Swathed in the mantle of uncertainty and fear donned with my backpack in Boulder, I scuttled into a hermit shell at 1:40 this morning, vowing to spend the next three weeks studying my Spanish for Niños in a hovel, hoping that people might drop in, wanting to share their stories with me, en ingles perfecto.


Summoning enough courage to venture forth a few hours later, I was amused and relieved to run into Phoenix’ friend, Serendipity. (That girl gets around!) Though the folks here haven’t exactly been throwing themselves at my feet to school me on “problemas del agua,” I found that a little small talk (I mean REALLY small talk) invariably lead to discussions about my interest in water and its confluence with “civilization.”

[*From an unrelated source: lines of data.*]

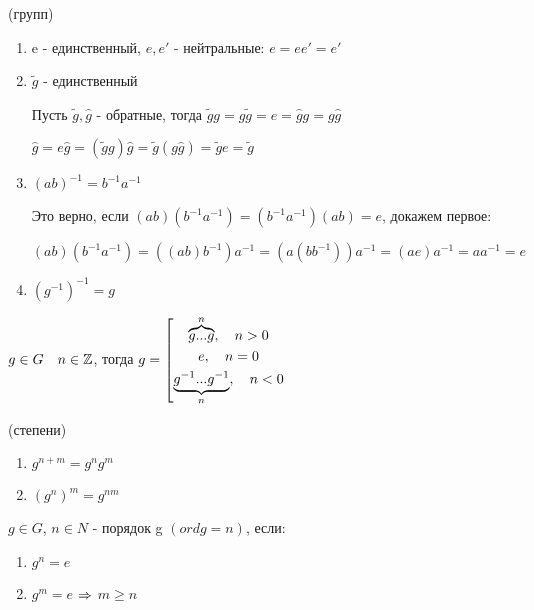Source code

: \documentclass[11pt]{article}
\begin{document}
\begin{properties2}{(групп)}
    \begin{enumerate}  
        \item e - единственный, $e,e'$ - нейтральные: $e=e e'=e'$
        \item $\widetilde{g}$ - единственный
        
        Пусть $\widetilde{g},\hat{g}$ - обратные, тогда $\widetilde{g}g = g\widetilde{g} = e = \hat{g}g = g\hat{g}$
        
        $\hat{g}=e \hat{g}=(\widetilde{g}g)\hat{g}=\widetilde{g}(g\hat{g})=\widetilde{g}e=\widetilde{g}$
        \item $(a b)^{-1}=b^{-1}a^{-1}$
        
        Это верно, если $(ab)(b^{-1}a^{-1})=(b^{-1}a^{-1})(ab)=e$, докажем первое:
        
        $(ab)(b^{-1}a^{-1})=((ab)b^{-1})a^{-1}=(a(bb^{-1}))a^{-1}=(ae)a^{-1}=a a^{-1}=e$
        \item $(g^{-1})^{-1}=g$
    \end{enumerate} 
\end{properties2}

\begin{definition}
    $g \in G \quad n \in \mathbb{Z}$, тогда $g=
\left[ 
  \begin{gathered} 
    \overbrace{g...g}^n, \quad n>0\\
    e, \quad n=0\\ 
    \underbrace{g^{-1}...g^{-1}}_n, \quad n<0
  \end{gathered} 
\right.$
\end{definition}

\begin{properties2}{(степени)}
    \begin{enumerate}                               
    	\item $g^{n+m}=g^n g^m$
    	\item $(g^n)^m=g^{n m}$
	\end{enumerate} 
\end{properties2}

\begin{definition}
    $g \in G$, $n \in N$ - порядок g $(ord g = n)$, если:
    \begin{enumerate}                               
    	\item $g^n=e$
    	\item $g^m=e$ $\Rightarrow$ $m \geqslant n$
	\end{enumerate} 
\end{definition}
\end{document}
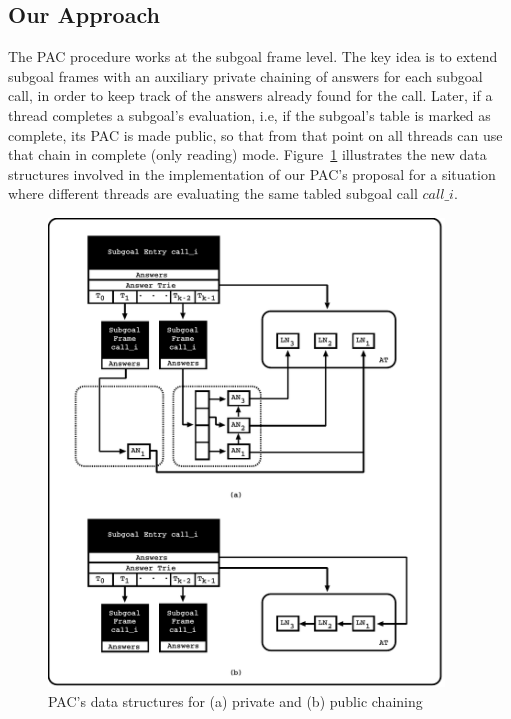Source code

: \documentclass{llncs}
\begin{document}

\subsection{Our Approach}

The PAC procedure works at the subgoal frame level. The key idea is to
extend subgoal frames with an auxiliary private chaining of answers
for each subgoal call, in order to keep track of the answers already
found for the call. Later, if a thread completes a subgoal's
evaluation, i.e, if the subgoal's table is marked as complete, its PAC
is made public, so that from that point on all threads can use that
chain in complete (only reading) mode. Figure~\ref{fig_pac_details}
illustrates the new data structures involved in the implementation of
our PAC's proposal for a situation where different threads are
evaluating the same tabled subgoal call $call\_i$.

\begin{figure}[!ht]
\centering
\includegraphics[width=10.5cm]{figures/pac.pdf}
\caption{PAC's data structures for (a) private and (b) public
  chaining}
\label{fig_pac_details}
\vspace{-\bigskipamount}
\end{figure}
\end{document}
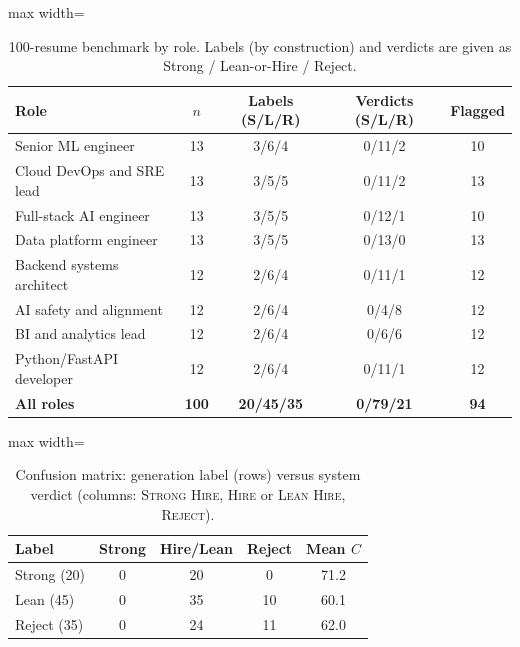 \documentclass[conference]{IEEEtran}
\newcommand{\verd}[1]{\textsc{#1}}
\newcommand{\Sstrong}{\verd{Strong Hire}}
\newcommand{\Shire}{\verd{Hire}}
\newcommand{\Slean}{\verd{Lean Hire}}
\newcommand{\Sreject}{\verd{Reject}}
\begin{document}
\begin{table}[t]
\caption{100-resume benchmark by role. Labels (by construction) and verdicts are given as Strong / Lean-or-Hire / Reject.}
\label{tab:bench}
\centering
\footnotesize
\renewcommand{\arraystretch}{1.05}
\begin{adjustbox}{max width=\columnwidth}
\begin{tabular}{@{}lcccc@{}}
\toprule
Role & $n$ & Labels (S/L/R) & Verdicts (S/L/R) & Flagged \\
\midrule
Senior ML engineer        & 13  & 3/6/4   & 0/11/2 & 10 \\
Cloud DevOps and SRE lead & 13  & 3/5/5   & 0/11/2 & 13 \\
Full-stack AI engineer    & 13  & 3/5/5   & 0/12/1 & 10 \\
Data platform engineer    & 13  & 3/5/5   & 0/13/0 & 13 \\
Backend systems architect & 12  & 2/6/4   & 0/11/1 & 12 \\
AI safety and alignment   & 12  & 2/6/4   & 0/4/8  & 12 \\
BI and analytics lead     & 12  & 2/6/4   & 0/6/6  & 12 \\
Python/FastAPI developer  & 12  & 2/6/4   & 0/11/1 & 12 \\
\midrule
\textbf{All roles}        & \textbf{100} & \textbf{20/45/35} & \textbf{0/79/21} & \textbf{94} \\
\bottomrule
\end{tabular}
\end{adjustbox}
\end{table}

\begin{table}[t]
\caption{Confusion matrix: generation label (rows) versus system verdict (columns: \Sstrong, \Shire{} or \Slean, \Sreject).}
\label{tab:confusion}
\centering
\footnotesize
\begin{adjustbox}{max width=\columnwidth}
\begin{tabular}{@{}lccc|c@{}}
\toprule
Label & Strong & Hire/Lean & Reject & Mean $C$ \\
\midrule
Strong (20) & 0 & 20 & 0  & 71.2 \\
Lean (45)   & 0 & 35 & 10 & 60.1 \\
Reject (35) & 0 & 24 & 11 & 62.0 \\
\bottomrule
\end{tabular}
\end{adjustbox}
\end{table}
\end{document}
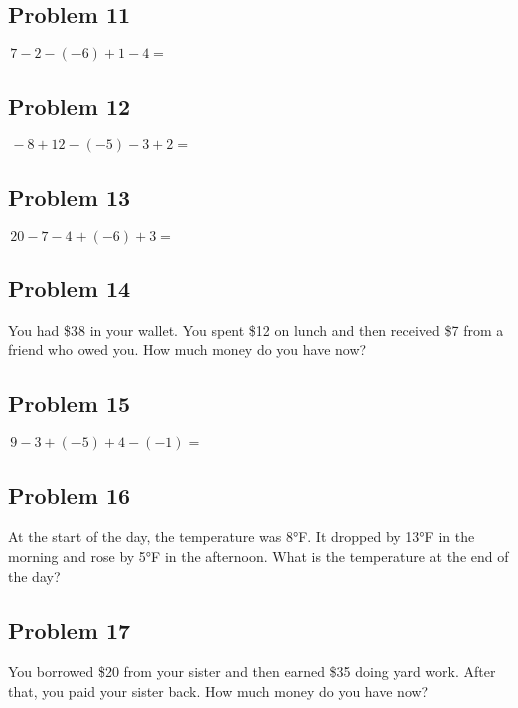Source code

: \documentclass[12pt]{article}
\begin{document}
\subsection*{Problem 11}
\(\,7 - 2 - (-6) + 1 - 4 =\)

\subsection*{Problem 12}
\(\,-8 + 12 - (-5) - 3 + 2 =\)

\subsection*{Problem 13}
\(\,20 - 7 - 4 + (-6) + 3 =\)

\subsection*{Problem 14}
You had \$38 in your wallet. You spent \$12 on lunch and then received \$7 from a friend who owed you. How much money do you have now?


\subsection*{Problem 15}
\(\,9 - 3 + (-5) + 4 - (-1) =\)

\subsection*{Problem 16}
At the start of the day, the temperature was 8°F. It dropped by 13°F in the morning and rose by 5°F in the afternoon. What is the temperature at the end of the day?

\subsection*{Problem 17}
You borrowed \$20 from your sister and then earned \$35 doing yard work. After that, you paid your sister back. How much money do you have now?
\end{document}
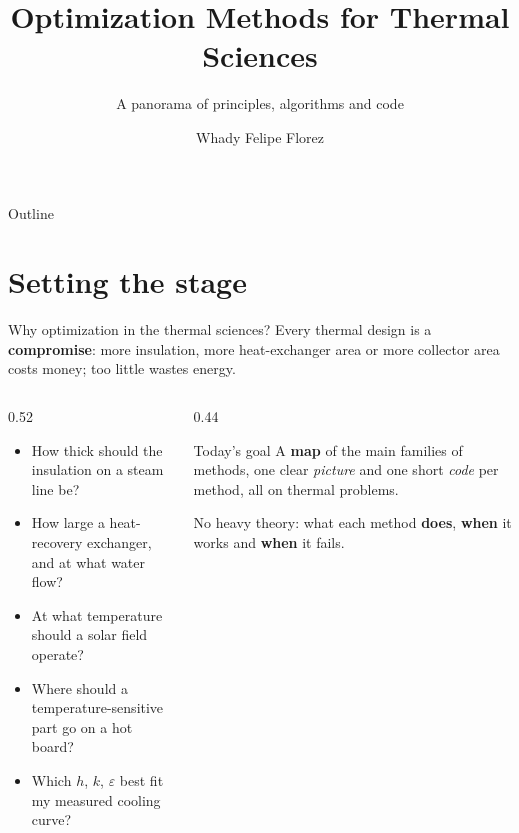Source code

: \documentclass[aspectratio=169,10pt]{beamer}
\title{Optimization Methods for Thermal Sciences}
\subtitle{A panorama of principles, algorithms and code}
\author{Whady Felipe Florez}
\institute{[Seminar / institution]}
\date{}
\begin{document}
\maketitle

\begin{frame}{Outline}
  \tableofcontents
\end{frame}

\section{Setting the stage}

\begin{frame}{Why optimization in the thermal sciences?}
  Every thermal design is a \textbf{compromise}: more insulation, more heat-exchanger area or more collector area costs money; too little wastes energy.
  \vspace{0.2cm}
  \begin{columns}[T]
    \begin{column}{0.52\textwidth}
      \begin{itemize}
        \item How thick should the insulation on a steam line be?
        \item How large a heat-recovery exchanger, and at what water flow?
        \item At what temperature should a solar field operate?
        \item Where should a temperature-sensitive part go on a hot board?
        \item Which $h$, $k$, $\varepsilon$ best fit my measured cooling curve?
      \end{itemize}
    \end{column}
    \begin{column}{0.44\textwidth}
      \begin{alertblock}{Today's goal}
        A \textbf{map} of the main families of methods, one clear \emph{picture} and one short \emph{code} per method, all on thermal problems.
      \end{alertblock}
      \small No heavy theory: what each method \textbf{does}, \textbf{when} it works and \textbf{when} it fails.
    \end{column}
  \end{columns}
\end{frame}
\end{document}
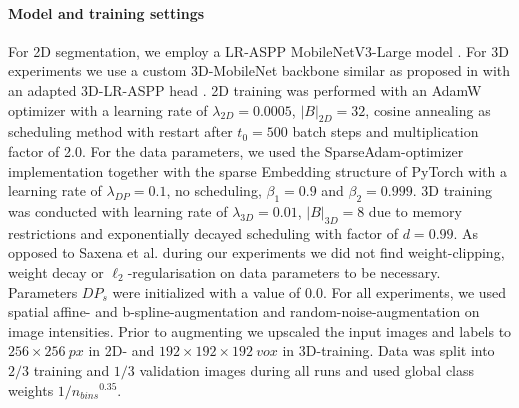     \paragraph{\textbf{Model and training settings}}
    For 2D segmentation, we employ a LR-ASPP MobileNetV3-Large model \cite{howard2019searching}. For 3D experiments we use a custom 3D-MobileNet backbone similar as proposed in \cite{sandler2018mobilenetv2} with an adapted 3D-LR-ASPP head \cite{hempe2022opportunistic}.
    2D training was performed with an AdamW \cite{loshchilov2017decoupled} optimizer with a learning rate of \(\lambda_{2D}=0.0005\),
    \(\lvert B \rvert_{2D}=32\), cosine annealing \cite{loshchilov2016sgdr} as scheduling method with restart after \(t_0=500\) batch steps and multiplication factor of 2.0.
    For the data parameters, we used the SparseAdam-optimizer implementation together with the sparse Embedding structure of PyTorch with a learning rate of \(\lambda_{DP}=0.1\), no scheduling, \(\beta_1=0.9\) and \(\beta_2=0.999\).
    3D training was conducted with learning rate of \(\lambda_{3D}=0.01\), \(\lvert B \rvert_{3D}=8\) due to memory restrictions and exponentially decayed scheduling with factor of \(d=0.99\). As opposed to Saxena et al. \cite{saxena2019data} during our experiments we did not find weight-clipping, weight decay or \(\ell_{2}\)-regularisation on data parameters to be necessary. Parameters \(DP_s\) were initialized with a value of 0.0.
    For all experiments, we used spatial affine- and b-spline-augmentation and random-noise-augmentation on image intensities.
    Prior to augmenting we upscaled the input images and labels to \(256\times256~px\) in 2D- and \(192\times192\times192~vox\) in 3D-training.
    Data was split into \(2/3\) training and \(1/3\) validation images during all runs and used global class weights \(1/{n_{bins}}^{0.35}\). %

A little jugo de cactus . . . a dash of malodorous workout sweat, and the wheels are greased: my new acquaintances are more than willing to share their stories about water: Small talk reveals some BIG recurring structural themes: water quantity/sourcing, quality, allocation and the political and economic forces which play major roles in the ultimate stratification and deprivation.  The nasty word del dia:  “Privatization!”

But enough of this small talk! I am looking forward to giving you something other than the Cliff Notes version soon. For now, a note of gratitude to my fellow fellows, without whom today would have turned out to be much less productive and far less entertaining for one who has truly fallen off her rocker. Saludos, amigas!